■ **Your instructions**
Please reproduce the listing verbatim, without its images.

______________________________

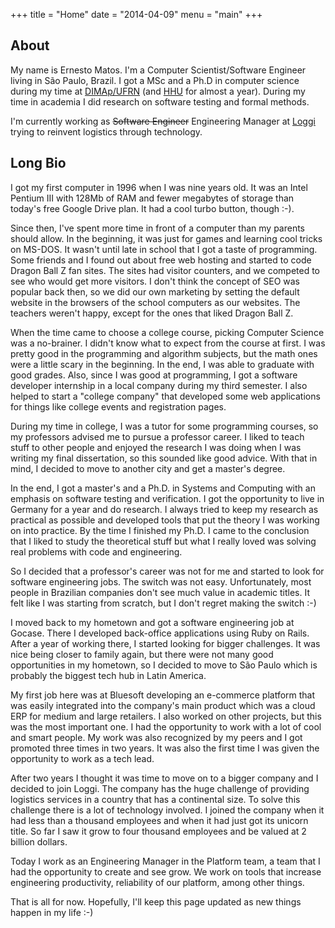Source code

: +++
title = "Home"
date = "2014-04-09"
menu = "main"
+++

## About

My name is Ernesto Matos. I'm a Computer Scientist/Software Engineer living in
São Paulo, Brazil. I got a MSc and a Ph.D in computer science during
my time at [DIMAp/UFRN](http://www.dimap.ufrn.br/) (and [HHU](https://www.uni-duesseldorf.de/home/en/home.html)
for almost a year). During my time in
academia I did research on software testing and formal methods.

I'm currently working as ~~Software Engineer~~ Engineering Manager at [Loggi](https://www.loggi.com/)
trying to reinvent logistics through technology.

## Long Bio

I got my first computer in 1996 when I was nine years old. It was an Intel Pentium III with 128Mb 
of RAM and fewer megabytes of storage than today's free Google Drive plan. It had a cool 
turbo button, though :-).

Since then, I've spent more time in front of a computer than my parents should allow. In the 
beginning, it was just for games and learning cool tricks on MS-DOS. It wasn't until late in school 
that I got a taste of programming. Some friends and I found out about free web hosting and started 
to code Dragon Ball Z fan sites. The sites had visitor counters, and we competed to see who would 
get more visitors. I don't think the concept of SEO was popular back then, so we did our own 
marketing by setting the default website in the browsers of the school computers as our websites. 
The teachers weren't happy, except for the ones that liked Dragon Ball Z.

When the time came to choose a college course, picking Computer Science was a no-brainer. I 
didn't know what to expect from the course at first. I was pretty good in the programming and 
algorithm subjects, but the math ones were a little scary in the beginning. In the end, I was able 
to graduate with good grades. Also, since I was good at programming, I got a software developer 
internship in a local company during my third semester. I also helped to start a "college company" 
that developed some web applications for things like college events and registration pages.

During my time in college, I was a tutor for some programming courses, so my professors advised 
me to pursue a professor career. I liked to teach stuff to other people and enjoyed the research 
I was doing when I was writing my final dissertation, so this sounded like good advice. With that 
in mind, I decided to move to another city and get a master's degree.

In the end, I got a master's and a Ph.D. in Systems and Computing with an emphasis on 
software testing and verification. I got the opportunity to live in Germany for a year 
and do research. I always tried to keep my research as practical as possible and developed tools 
that put the theory I was working on into practice. By the time I finished my Ph.D. I came to 
the conclusion that I liked to study the theoretical stuff but what I really loved was solving 
real problems with code and engineering.

So I decided that a professor's career was not for me and started to look for software 
engineering jobs. The switch was not easy. Unfortunately, most people in Brazilian companies 
don't see much value in academic titles. It felt like I was starting from scratch, but I don't 
regret making the switch :-)

I moved back to my hometown and got a software engineering job at Gocase. There I developed 
back-office applications using Ruby on Rails. After a year of working there, I started looking 
for bigger challenges. It was nice being closer to family again, but there were not many good 
opportunities in my hometown, so I decided to move to São Paulo which is probably the biggest 
tech hub in Latin America.

My first job here was at Bluesoft developing an e-commerce platform that was easily integrated 
into the company's main product which was a cloud ERP for medium and large retailers. I also 
worked on other projects, but this was the most important one. I had the opportunity to work 
with a lot of cool and smart people. My work was also recognized by my peers and I got promoted 
three times in two years. It was also the first time I was given the opportunity to work as 
a tech lead.

After two years I thought it was time to move on to a bigger company and I decided to join Loggi. 
The company has the huge challenge of providing logistics services in a country that has a 
continental size. To solve this challenge there is a lot of technology involved. I joined 
the company when it had less than a thousand employees and when it had just got its unicorn title. 
So far I saw it grow to four thousand employees and be valued at 2 billion dollars.

Today I work as an Engineering Manager in the Platform team, a team that I had the opportunity to 
create and see grow. We work on tools that increase engineering productivity, reliability of 
our platform, among other things.

That is all for now. Hopefully, I'll keep this page updated as new things happen in my life :-)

______________________________

■ **Result for this exercise**
Source code

: +++
title = "Home"
date = "2014-04-09"
menu = "main"
+++

## About

My name is Ernesto Matos. I'm a Computer Scientist/Software Engineer living in
São Paulo, Brazil. I got a MSc and a Ph.D in computer science during
my time at [DIMAp/UFRN](http://www.dimap.ufrn.br/) (and [HHU](https://www.uni-duesseldorf.de/home/en/home.html)
for almost a year). During my time in
academia I did research on software testing and formal methods.

I'm currently working as ~~Software Engineer~~ Engineering Manager at [Loggi](https://www.loggi.com/)
trying to reinvent logistics through technology.

## Long Bio

I got my first computer in 1996 when I was nine years old. It was an Intel Pentium III with 128Mb 
of RAM and fewer megabytes of storage than today's free Google Drive plan. It had a cool 
turbo button, though :-).

Since then, I've spent more time in front of a computer than my parents should allow. In the 
beginning, it was just for games and learning cool tricks on MS-DOS. It wasn't until late in school 
that I got a taste of programming. Some friends and I found out about free web hosting and started 
to code Dragon Ball Z fan sites. The sites had visitor counters, and we competed to see who would 
get more visitors. I don't think the concept of SEO was popular back then, so we did our own 
marketing by setting the default website in the browsers of the school computers as our websites. 
The teachers weren't happy, except for the ones that liked Dragon Ball Z.

When the time came to choose a college course, picking Computer Science was a no-brainer. I 
didn't know what to expect from the course at first. I was pretty good in the programming and 
algorithm subjects, but the math ones were a little scary in the beginning. In the end, I was able 
to graduate with good grades. Also, since I was good at programming, I got a software developer 
internship in a local company during my third semester. I also helped to start a "college company" 
that developed some web applications for things like college events and registration pages.

During my time in college, I was a tutor for some programming courses, so my professors advised 
me to pursue a professor career. I liked to teach stuff to other people and enjoyed the research 
I was doing when I was writing my final dissertation, so this sounded like good advice. With that 
in mind, I decided to move to another city and get a master's degree.

In the end, I got a master's and a Ph.D. in Systems and Computing with an emphasis on 
software testing and verification. I got the opportunity to live in Germany for a year 
and do research. I always tried to keep my research as practical as possible and developed tools 
that put the theory I was working on into practice. By the time I finished my Ph.D. I came to 
the conclusion that I liked to study the theoretical stuff but what I really loved was solving 
real problems with code and engineering.

So I decided that a professor's career was not for me and started to look for software 
engineering jobs. The switch was not easy. Unfortunately, most people in Brazilian companies 
don't see much value in academic titles. It felt like I was starting from scratch, but I don't 
regret making the switch :-)

I moved back to my hometown and got a software engineering job at Gocase. There I developed 
back-office applications using Ruby on Rails. After a year of working there, I started looking 
for bigger challenges. It was nice being closer to family again, but there were not many good 
opportunities in my hometown, so I decided to move to São Paulo which is probably the biggest 
tech hub in Latin America.

My first job here was at Bluesoft developing an e-commerce platform that was easily integrated 
into the company's main product which was a cloud ERP for medium and large retailers. I also 
worked on other projects, but this was the most important one. I had the opportunity to work 
with a lot of cool and smart people. My work was also recognized by my peers and I got promoted 
three times in two years. It was also the first time I was given the opportunity to work as 
a tech lead.

After two years I thought it was time to move on to a bigger company and I decided to join Loggi. 
The company has the huge challenge of providing logistics services in a country that has a 
continental size. To solve this challenge there is a lot of technology involved. I joined 
the company when it had less than a thousand employees and when it had just got its unicorn title. 
So far I saw it grow to four thousand employees and be valued at 2 billion dollars.

Today I work as an Engineering Manager in the Platform team, a team that I had the opportunity to 
create and see grow. We work on tools that increase engineering productivity, reliability of 
our platform, among other things.

That is all for now. Hopefully, I'll keep this page updated as new things happen in my life :-)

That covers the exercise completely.